Thanks to our developers’ talent and our earliest test users’ guidance, we developed a quality beta application. Finally, it was time to go out and win actual customers. Suddenly, we stumbled upon our newest and biggest test: making people comfortable putting their most sensitive data (proprietary customer lists) on our servers. Everyone was concerned about security breaches. It was challenging to convince prospects to try our service, and it was especially challenging to convince the first one. Most people don’t want to be the first to take a giant risk. Realizing that truism was pivotal. We finessed our strategy to target pioneers who saw an opportunity to participate in something new and exciting.
That first pioneer came in the form of Blue Martini Software, one of the small software companies in which I had previously invested. I knew I was asking for a favor when I called the founder, Monte Zweben, but I also knew I was offering something that he really needed. Monte’s sales team was using spreadsheets and wanted a CRM system, but it couldn’t afford traditional enterprise software. Blue Martini also needed a service without the complexities of enterprise software, because Monte wanted his sales team to be focused on selling, not getting a system up and running.

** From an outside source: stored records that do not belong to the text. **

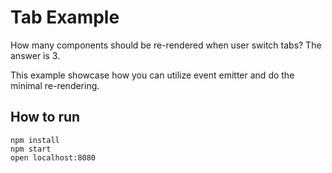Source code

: # Tab Example

How many components should be re-rendered when user switch tabs? The answer is 3.

This example showcase how you can utilize event emitter and do the minimal re-rendering.

## How to run
```
npm install
npm start
open localhost:8080
```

Monte floated the idea of using our new service by his sales force (the end users), and they immediately embraced it. Blue Martini (which has since been acquired and is now known as Escalate Retail) became our first customer in August 1999. The service was up and running within two weeks—not the months or years by which other software implementations were measured. Even better, Blue Martini did not have to make a million-dollar investment.
We did not have a formal sales organization at this time so in our quest for early customers, everyone on the salesforce.com team was encouraged to contact anyone he or she knew in any industry, or at any start-up. Diane Mark, our product manager, won our second client while she was standing in line at the local market, Mollie Stone’s. She ran into a former colleague who was working as a sales manager at iSyndicate, a company that sold syndicated content over the Web. She asked him what the company used to manage its sales process.
“ACT! And Excel,” he replied. “It’s a mess.”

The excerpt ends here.